======== Material to process
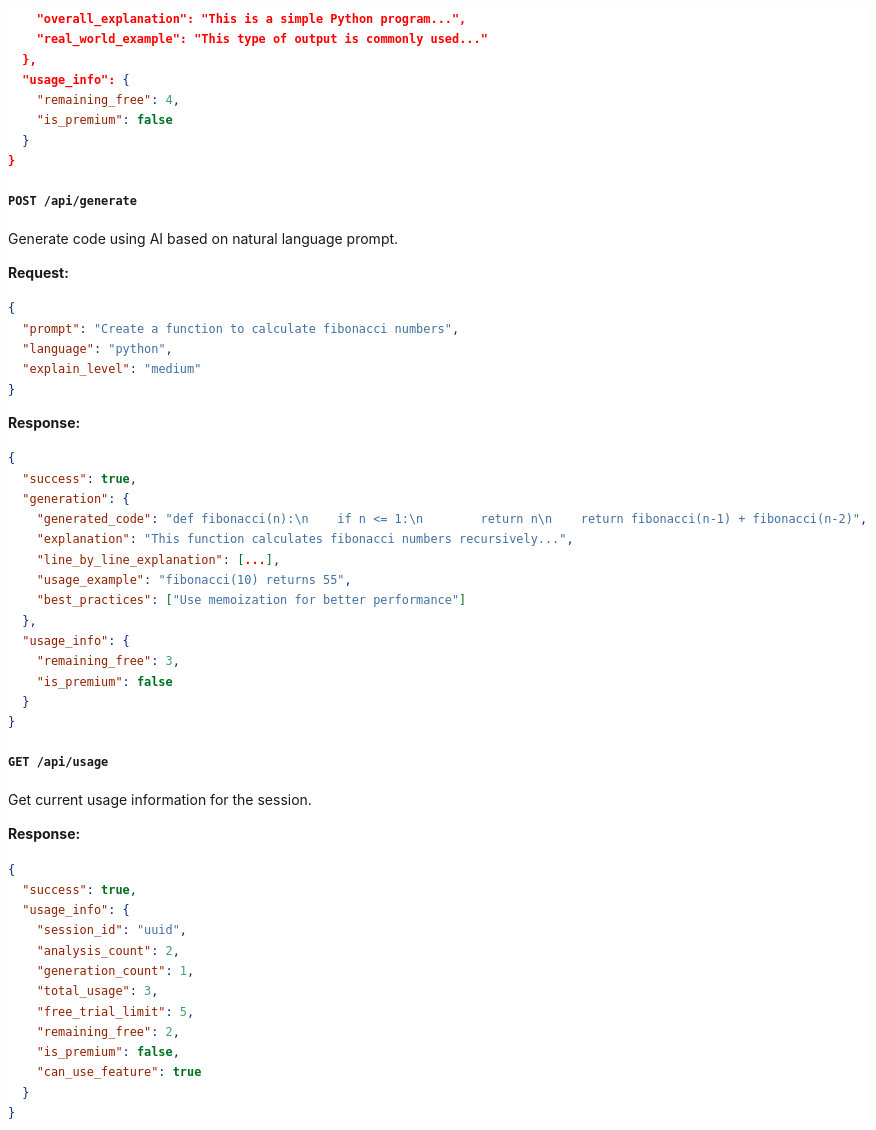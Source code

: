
 ```json
    "overall_explanation": "This is a simple Python program...",
    "real_world_example": "This type of output is commonly used..."
  },
  "usage_info": {
    "remaining_free": 4,
    "is_premium": false
  }
}
```

#### `POST /api/generate`
Generate code using AI based on natural language prompt.

**Request:**
```json
{
  "prompt": "Create a function to calculate fibonacci numbers",
  "language": "python",
  "explain_level": "medium"
}
```

**Response:**
```json
{
  "success": true,
  "generation": {
    "generated_code": "def fibonacci(n):\n    if n <= 1:\n        return n\n    return fibonacci(n-1) + fibonacci(n-2)",
    "explanation": "This function calculates fibonacci numbers recursively...",
    "line_by_line_explanation": [...],
    "usage_example": "fibonacci(10) returns 55",
    "best_practices": ["Use memoization for better performance"]
  },
  "usage_info": {
    "remaining_free": 3,
    "is_premium": false
  }
}
```

#### `GET /api/usage`
Get current usage information for the session.

**Response:**
```json
{
  "success": true,
  "usage_info": {
    "session_id": "uuid",
    "analysis_count": 2,
    "generation_count": 1,
    "total_usage": 3,
    "free_trial_limit": 5,
    "remaining_free": 2,
    "is_premium": false,
    "can_use_feature": true
  }
}
```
================
What is required: Copy every line of the data exactly as written, excluding the pictures.

Response for this exercise:
Source code

:
 ```json
    "overall_explanation": "This is a simple Python program...",
    "real_world_example": "This type of output is commonly used..."
  },
  "usage_info": {
    "remaining_free": 4,
    "is_premium": false
  }
}
```

#### `POST /api/generate`
Generate code using AI based on natural language prompt.

**Request:**
```json
{
  "prompt": "Create a function to calculate fibonacci numbers",
  "language": "python",
  "explain_level": "medium"
}
```

**Response:**
```json
{
  "success": true,
  "generation": {
    "generated_code": "def fibonacci(n):\n    if n <= 1:\n        return n\n    return fibonacci(n-1) + fibonacci(n-2)",
    "explanation": "This function calculates fibonacci numbers recursively...",
    "line_by_line_explanation": [...],
    "usage_example": "fibonacci(10) returns 55",
    "best_practices": ["Use memoization for better performance"]
  },
  "usage_info": {
    "remaining_free": 3,
    "is_premium": false
  }
}
```

#### `GET /api/usage`
Get current usage information for the session.

**Response:**
```json
{
  "success": true,
  "usage_info": {
    "session_id": "uuid",
    "analysis_count": 2,
    "generation_count": 1,
    "total_usage": 3,
    "free_trial_limit": 5,
    "remaining_free": 2,
    "is_premium": false,
    "can_use_feature": true
  }
}
```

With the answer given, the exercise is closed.